_Work order_:
Find the line with "current dynamic slack" in the records below. Copy it and every line after it, up to and including the line with "to the necessary".

[Opening Given information section]

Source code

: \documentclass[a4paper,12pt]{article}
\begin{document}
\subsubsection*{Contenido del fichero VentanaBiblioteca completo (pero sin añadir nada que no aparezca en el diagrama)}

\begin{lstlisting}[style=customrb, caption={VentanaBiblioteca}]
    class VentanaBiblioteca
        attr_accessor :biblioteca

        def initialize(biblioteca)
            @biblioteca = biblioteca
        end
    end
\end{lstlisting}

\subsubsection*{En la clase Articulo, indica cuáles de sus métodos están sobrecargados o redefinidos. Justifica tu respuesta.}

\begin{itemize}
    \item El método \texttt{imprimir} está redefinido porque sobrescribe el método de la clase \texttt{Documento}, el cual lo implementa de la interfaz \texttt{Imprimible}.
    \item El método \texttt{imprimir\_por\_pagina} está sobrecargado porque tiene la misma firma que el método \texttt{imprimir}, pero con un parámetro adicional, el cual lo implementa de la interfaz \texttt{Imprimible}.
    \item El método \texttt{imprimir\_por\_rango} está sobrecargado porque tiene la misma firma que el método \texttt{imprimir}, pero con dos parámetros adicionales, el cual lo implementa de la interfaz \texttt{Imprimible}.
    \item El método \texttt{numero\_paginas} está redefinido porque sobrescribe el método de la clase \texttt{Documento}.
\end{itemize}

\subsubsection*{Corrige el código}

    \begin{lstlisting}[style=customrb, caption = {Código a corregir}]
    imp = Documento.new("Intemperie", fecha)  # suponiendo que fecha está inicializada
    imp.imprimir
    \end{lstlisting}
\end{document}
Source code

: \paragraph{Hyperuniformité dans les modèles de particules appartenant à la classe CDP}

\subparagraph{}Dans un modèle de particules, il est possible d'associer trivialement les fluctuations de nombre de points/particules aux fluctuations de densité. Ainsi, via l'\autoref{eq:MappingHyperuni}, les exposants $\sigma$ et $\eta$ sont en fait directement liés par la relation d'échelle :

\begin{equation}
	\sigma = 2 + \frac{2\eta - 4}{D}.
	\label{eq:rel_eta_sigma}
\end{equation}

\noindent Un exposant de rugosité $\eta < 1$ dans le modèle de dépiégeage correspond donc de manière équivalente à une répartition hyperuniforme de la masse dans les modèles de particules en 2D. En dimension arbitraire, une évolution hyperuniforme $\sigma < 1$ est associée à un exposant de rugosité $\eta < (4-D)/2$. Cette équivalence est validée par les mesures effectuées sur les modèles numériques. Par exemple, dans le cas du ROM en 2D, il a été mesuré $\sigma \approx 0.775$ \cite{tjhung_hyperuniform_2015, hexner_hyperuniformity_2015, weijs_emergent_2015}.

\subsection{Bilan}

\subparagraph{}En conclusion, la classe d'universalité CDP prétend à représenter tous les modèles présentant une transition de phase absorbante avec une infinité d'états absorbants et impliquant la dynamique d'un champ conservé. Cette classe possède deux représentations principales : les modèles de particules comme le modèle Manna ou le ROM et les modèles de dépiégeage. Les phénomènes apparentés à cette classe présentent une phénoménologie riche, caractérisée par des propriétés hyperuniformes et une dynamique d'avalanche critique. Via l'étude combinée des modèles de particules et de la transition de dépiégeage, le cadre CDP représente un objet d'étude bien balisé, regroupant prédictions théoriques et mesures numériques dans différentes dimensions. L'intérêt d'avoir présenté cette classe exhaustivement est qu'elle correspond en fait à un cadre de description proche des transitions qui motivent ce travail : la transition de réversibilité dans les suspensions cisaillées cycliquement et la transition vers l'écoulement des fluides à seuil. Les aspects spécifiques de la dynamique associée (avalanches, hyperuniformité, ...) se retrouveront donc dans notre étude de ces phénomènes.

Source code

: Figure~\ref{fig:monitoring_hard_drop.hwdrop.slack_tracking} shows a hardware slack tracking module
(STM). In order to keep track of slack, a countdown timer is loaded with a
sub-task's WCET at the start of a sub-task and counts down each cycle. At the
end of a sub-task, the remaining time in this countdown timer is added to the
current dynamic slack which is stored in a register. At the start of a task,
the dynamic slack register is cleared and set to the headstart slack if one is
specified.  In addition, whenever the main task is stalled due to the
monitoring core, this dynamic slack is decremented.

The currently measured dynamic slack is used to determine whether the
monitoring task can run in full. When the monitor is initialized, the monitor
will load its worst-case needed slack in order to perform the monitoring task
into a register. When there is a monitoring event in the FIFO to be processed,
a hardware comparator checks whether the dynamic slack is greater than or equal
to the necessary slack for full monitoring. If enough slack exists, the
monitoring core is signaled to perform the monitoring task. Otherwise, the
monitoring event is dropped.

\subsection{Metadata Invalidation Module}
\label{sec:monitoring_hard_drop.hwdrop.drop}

[Closing Given information section]

_Answer box_:
current dynamic slack which is stored in a register. At the start of a task,
the dynamic slack register is cleared and set to the headstart slack if one is
specified.  In addition, whenever the main task is stalled due to the
monitoring core, this dynamic slack is decremented.

The currently measured dynamic slack is used to determine whether the
monitoring task can run in full. When the monitor is initialized, the monitor
will load its worst-case needed slack in order to perform the monitoring task
into a register. When there is a monitoring event in the FIFO to be processed,
a hardware comparator checks whether the dynamic slack is greater than or equal
to the necessary slack for full monitoring. If enough slack exists, the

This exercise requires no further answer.